(Records for processing):
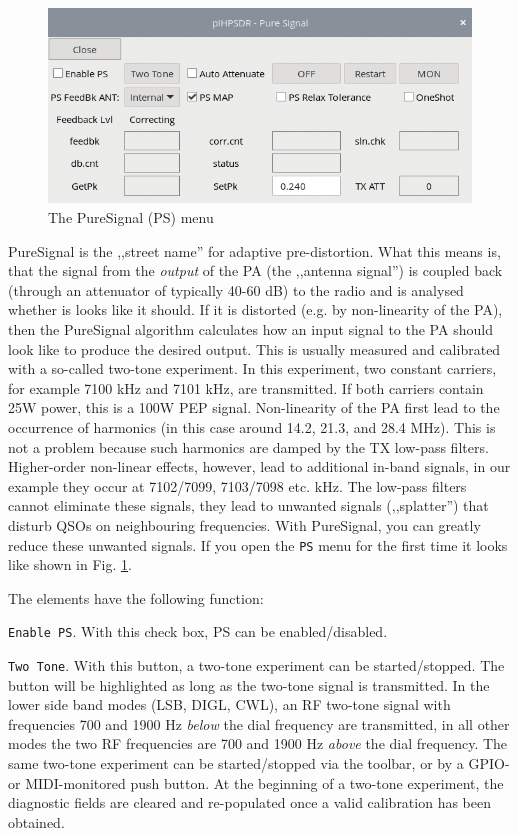 \documentclass[12pt]{book}
\def\rett#1{\texttt{\color{red}#1}}
\def\bltt#1{\texttt{\color{blue}#1}}
\begin{document}
\begin{figure}[ht]
\center
\includegraphics[scale=0.45]{PSMenu.png}
\caption{The PureSignal (PS) menu}
\label{fig:PSMenu}
\end{figure}

PureSignal is the ,,street name'' for adaptive pre-distortion. What this means is, that
the signal from the \textit{output} of the PA (the ,,antenna signal'') is coupled
back (through an attenuator of typically 40-60 dB) to the radio and is analysed
whether is looks like it should. If it is distorted (e.g. by non-linearity of the PA),
then the PureSignal algorithm calculates how an input signal to the PA should look like
to produce the desired output. This is usually measured and calibrated with a so-called
two-tone experiment. In this experiment, two constant carriers, for example 7100 kHz
and 7101 kHz, are transmitted. If both carriers contain 25W power, this is
a 100W PEP signal. Non-linearity of the PA first lead to the occurrence of harmonics
(in this case around 14.2, 21.3, and 28.4 MHz). This is not a problem because
such harmonics are  damped by the TX low-pass filters. Higher-order non-linear effects,
however, lead to additional in-band signals, in our example they occur at
7102/7099, 7103/7098 etc. kHz. The low-pass filters cannot eliminate these signals,
they lead to unwanted signals (,,splatter'') that disturb QSOs on neighbouring
frequencies. With PureSignal, you can greatly reduce these unwanted signals.
If you open the \bltt{PS} menu for the first time it looks like shown in Fig.
\ref{fig:PSMenu}.



The elements have the following function:

\rett{Enable PS}. With this check box, PS can be enabled/disabled.

\rett{Two Tone}. With this button, a two-tone experiment can be started/stopped. The button
will be highlighted as long as the two-tone signal is transmitted. In the lower side band
modes (LSB, DIGL, CWL), an RF two-tone signal with frequencies 700 and 1900 Hz
\textit{below} the dial frequency are transmitted, in all other modes the two
RF frequencies are 700 and 1900 Hz \textit{above} the dial frequency. The same two-tone
experiment can be started/stopped via the toolbar, or by a GPIO- or MIDI-monitored
push button. At the beginning of a two-tone experiment, the diagnostic fields
are cleared and re-populated once a valid calibration has been obtained.
\end{document}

(What you will do):
In the data above, find each line where the string "button" appears, then copy it.

(Exercise output):
\rett{Two Tone}. With this button, a two-tone experiment can be started/stopped. The button
push button. At the beginning of a two-tone experiment, the diagnostic fields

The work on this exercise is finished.